Anyone with a basic knowledge of Korean cuisine is probably familiar with standard dishes such as kimchi, bibimbap, and bulgogi. Maybe some more adventurous people, who would consider themselves food aficionados, have already ventured out to try more dishes with intense flavors, like gejang (soy sauce marinated raw crab) or cheonggukjang, (a soup with fermented soy bean paste), thinking that kimchi and bibimbap are too basic.

A similar situation exists for Korean alcoholic beverages. Many have yet to explore the world of Korean liquor outside of the famous green-bottled soju.

Many know that French foods pair well with French wine and German foods with German beer. Japanese food goes excellently with a variety of sakes, and there are millions of choices for wines, beers and sakes, depending on how much you are willing to pay. Is pairing your grilled beef at a Korean barbeque restaurant with shots of soju the best you can do?

Although not yet widely promoted, there are hundreds of different types of alcoholic drinks available in Korea, made with Korean ingredients and at Korean distilleries. The drinks can largely be put into three categories; distilled high-level alcohol is called soju: clear drinks made through fermentation called yakju: and drinks that include both the clear liquid and residue of the fermented liquid called takju. Takju is similar to what is commonly known as makgeolli.

If such a wide variety of categories of alcoholic beverages exist, then why have they not yet been widely promoted? Many Koreans were even in the dark about the diversity of Korean liquor until recently.

“It seems like local liquors have lost their stance somewhere throughout the tough historical events and it is unfortunate that the general public do not know much about traditional drinks” said Lee Ji-min, content creator for Daedongyeojudo, a company that introduces Korean drinks, adding that the consumption of traditional drinks probably does not take up even a one percent share of all alcoholic beverages consumed in Korea.

“What we need now is a good bridge to connect drink makers to the right consumers so that we can spread the idea of drinking more of what’s made in Korea.”

Korea has gone through two major crises when it comes to alcohol-making: a lack of home distilling culture and a ban on the use of rice to make alcohol. When Korea suffered under Japanese Colonial Rule in the early 1900s, Japanese authorities required locals to report their alcohol-making and pay a tax at a time when most alcoholic drinks were distilled individually at home. One may expect that the situation must have improved after Korea gained its independence, but due to the lack of food countrywide, the government decided to forbid the use of rice, a key ingredient in alcohol making and a fundamental part of everyday meals, in the production of alcoholic beverages.

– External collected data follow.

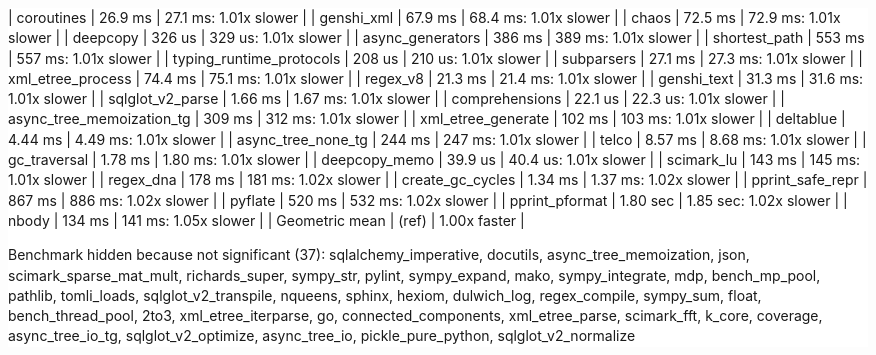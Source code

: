 | coroutines                 | 26.9 ms                                                                | 27.1 ms: 1.01x slower                                                  |
| genshi_xml                 | 67.9 ms                                                                | 68.4 ms: 1.01x slower                                                  |
| chaos                      | 72.5 ms                                                                | 72.9 ms: 1.01x slower                                                  |
| deepcopy                   | 326 us                                                                 | 329 us: 1.01x slower                                                   |
| async_generators           | 386 ms                                                                 | 389 ms: 1.01x slower                                                   |
| shortest_path              | 553 ms                                                                 | 557 ms: 1.01x slower                                                   |
| typing_runtime_protocols   | 208 us                                                                 | 210 us: 1.01x slower                                                   |
| subparsers                 | 27.1 ms                                                                | 27.3 ms: 1.01x slower                                                  |
| xml_etree_process          | 74.4 ms                                                                | 75.1 ms: 1.01x slower                                                  |
| regex_v8                   | 21.3 ms                                                                | 21.4 ms: 1.01x slower                                                  |
| genshi_text                | 31.3 ms                                                                | 31.6 ms: 1.01x slower                                                  |
| sqlglot_v2_parse           | 1.66 ms                                                                | 1.67 ms: 1.01x slower                                                  |
| comprehensions             | 22.1 us                                                                | 22.3 us: 1.01x slower                                                  |
| async_tree_memoization_tg  | 309 ms                                                                 | 312 ms: 1.01x slower                                                   |
| xml_etree_generate         | 102 ms                                                                 | 103 ms: 1.01x slower                                                   |
| deltablue                  | 4.44 ms                                                                | 4.49 ms: 1.01x slower                                                  |
| async_tree_none_tg         | 244 ms                                                                 | 247 ms: 1.01x slower                                                   |
| telco                      | 8.57 ms                                                                | 8.68 ms: 1.01x slower                                                  |
| gc_traversal               | 1.78 ms                                                                | 1.80 ms: 1.01x slower                                                  |
| deepcopy_memo              | 39.9 us                                                                | 40.4 us: 1.01x slower                                                  |
| scimark_lu                 | 143 ms                                                                 | 145 ms: 1.01x slower                                                   |
| regex_dna                  | 178 ms                                                                 | 181 ms: 1.02x slower                                                   |
| create_gc_cycles           | 1.34 ms                                                                | 1.37 ms: 1.02x slower                                                  |
| pprint_safe_repr           | 867 ms                                                                 | 886 ms: 1.02x slower                                                   |
| pyflate                    | 520 ms                                                                 | 532 ms: 1.02x slower                                                   |
| pprint_pformat             | 1.80 sec                                                               | 1.85 sec: 1.02x slower                                                 |
| nbody                      | 134 ms                                                                 | 141 ms: 1.05x slower                                                   |
| Geometric mean             | (ref)                                                                  | 1.00x faster                                                           |

Benchmark hidden because not significant (37): sqlalchemy_imperative, docutils, async_tree_memoization, json, scimark_sparse_mat_mult, richards_super, sympy_str, pylint, sympy_expand, mako, sympy_integrate, mdp, bench_mp_pool, pathlib, tomli_loads, sqlglot_v2_transpile, nqueens, sphinx, hexiom, dulwich_log, regex_compile, sympy_sum, float, bench_thread_pool, 2to3, xml_etree_iterparse, go, connected_components, xml_etree_parse, scimark_fft, k_core, coverage, async_tree_io_tg, sqlglot_v2_optimize, async_tree_io, pickle_pure_python, sqlglot_v2_normalize
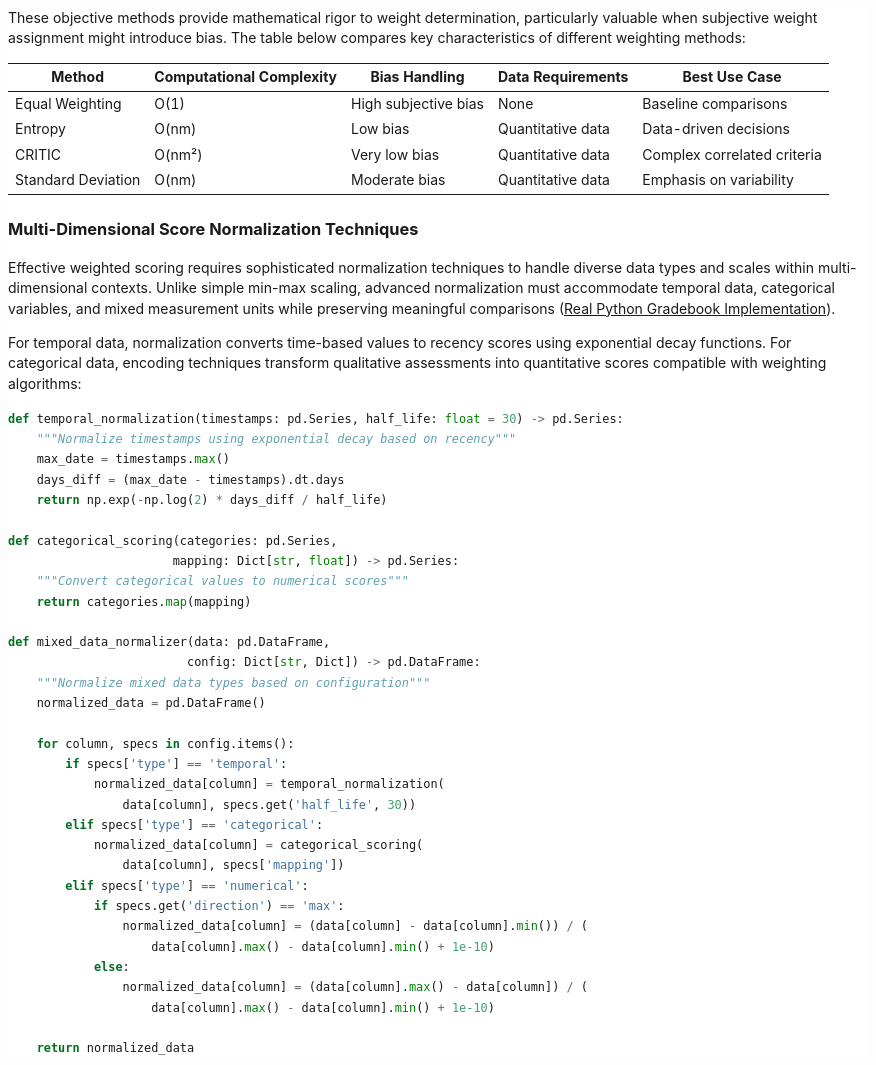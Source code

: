 These objective methods provide mathematical rigor to weight determination, particularly valuable when subjective weight assignment might introduce bias. The table below compares key characteristics of different weighting methods:

| Method | Computational Complexity | Bias Handling | Data Requirements | Best Use Case |
|--------|--------------------------|---------------|-------------------|--------------|
| Equal Weighting | O(1) | High subjective bias | None | Baseline comparisons |
| Entropy | O(nm) | Low bias | Quantitative data | Data-driven decisions |
| CRITIC | O(nm²) | Very low bias | Quantitative data | Complex correlated criteria |
| Standard Deviation | O(nm) | Moderate bias | Quantitative data | Emphasis on variability |

### Multi-Dimensional Score Normalization Techniques

Effective weighted scoring requires sophisticated normalization techniques to handle diverse data types and scales within multi-dimensional contexts. Unlike simple min-max scaling, advanced normalization must accommodate temporal data, categorical variables, and mixed measurement units while preserving meaningful comparisons ([Real Python Gradebook Implementation](https://realpython.com/pandas-project-gradebook/)).

For temporal data, normalization converts time-based values to recency scores using exponential decay functions. For categorical data, encoding techniques transform qualitative assessments into quantitative scores compatible with weighting algorithms:

```python
def temporal_normalization(timestamps: pd.Series, half_life: float = 30) -> pd.Series:
    """Normalize timestamps using exponential decay based on recency"""
    max_date = timestamps.max()
    days_diff = (max_date - timestamps).dt.days
    return np.exp(-np.log(2) * days_diff / half_life)

def categorical_scoring(categories: pd.Series, 
                       mapping: Dict[str, float]) -> pd.Series:
    """Convert categorical values to numerical scores"""
    return categories.map(mapping)

def mixed_data_normalizer(data: pd.DataFrame, 
                         config: Dict[str, Dict]) -> pd.DataFrame:
    """Normalize mixed data types based on configuration"""
    normalized_data = pd.DataFrame()
    
    for column, specs in config.items():
        if specs['type'] == 'temporal':
            normalized_data[column] = temporal_normalization(
                data[column], specs.get('half_life', 30))
        elif specs['type'] == 'categorical':
            normalized_data[column] = categorical_scoring(
                data[column], specs['mapping'])
        elif specs['type'] == 'numerical':
            if specs.get('direction') == 'max':
                normalized_data[column] = (data[column] - data[column].min()) / (
                    data[column].max() - data[column].min() + 1e-10)
            else:
                normalized_data[column] = (data[column].max() - data[column]) / (
                    data[column].max() - data[column].min() + 1e-10)
    
    return normalized_data
```
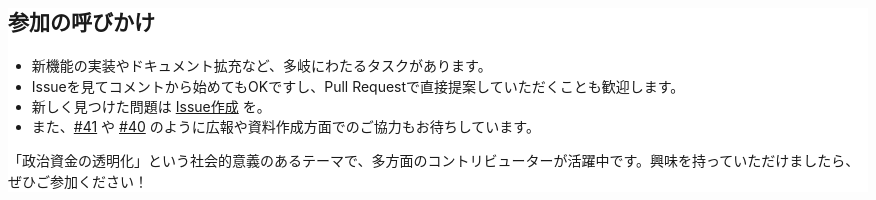 
## 参加の呼びかけ

- 新機能の実装やドキュメント拡充など、多岐にわたるタスクがあります。  
- Issueを見てコメントから始めてもOKですし、Pull Requestで直接提案していただくことも歓迎します。  
- 新しく見つけた問題は [Issue作成](https://github.com/digitaldemocracy2030/polimoney/issues) を。  
- また、[#41](https://github.com/digitaldemocracy2030/polimoney/issues/41) や [#40](https://github.com/digitaldemocracy2030/polimoney/issues/40) のように広報や資料作成方面でのご協力もお待ちしています。

「政治資金の透明化」という社会的意義のあるテーマで、多方面のコントリビューターが活躍中です。興味を持っていただけましたら、ぜひご参加ください！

The combination of these two historical factors was detrimental in further developing a variety of alcoholic beverages and the culture of handing down recipes that used ingredients abundant in the region.

“It was just family ritual to make drinks with pine leaves as they were everywhere in the town we lived in and there wasn’t [anything like] a recipe, as everything was done by hunch,” said Park Hung-sun, the master of a fermented yakju called Solsongu. In the days during Japanese colonial rule, her mother-in-law told Park that family members had to hide containers filled with alcohol so there was not so much sense in making drinks according to any specific recipe.

“Nowadays, we realize that we need to make the taste modern so that the drink can be representative of the current generation,” she said, adding that the flavor profile of the drink can continuously be updated slightly with the use of the same ingredient: pine leaves.

This begs the question: Where did soju come from and how did it become such a well-known drink? As it was illegal to use rice to make alcohol, local companies decided to distill other types of grains or root vegetables, such as potatoes and sweet potatoes. However, the fermented drinks made from the ingredients didn’t taste good, and liquor makers decided to distill the liquid more and more until they got almost pure alcohol with no particular taste or flavor, then dilute the liquid down to the alcohol concentration level of the soju that Koreans often drink at restaurants. Since the main ingredients used to make the particular type of drink is not expensive, the prices of soju stayed very affordable and soon took over the dinner tables in Korea.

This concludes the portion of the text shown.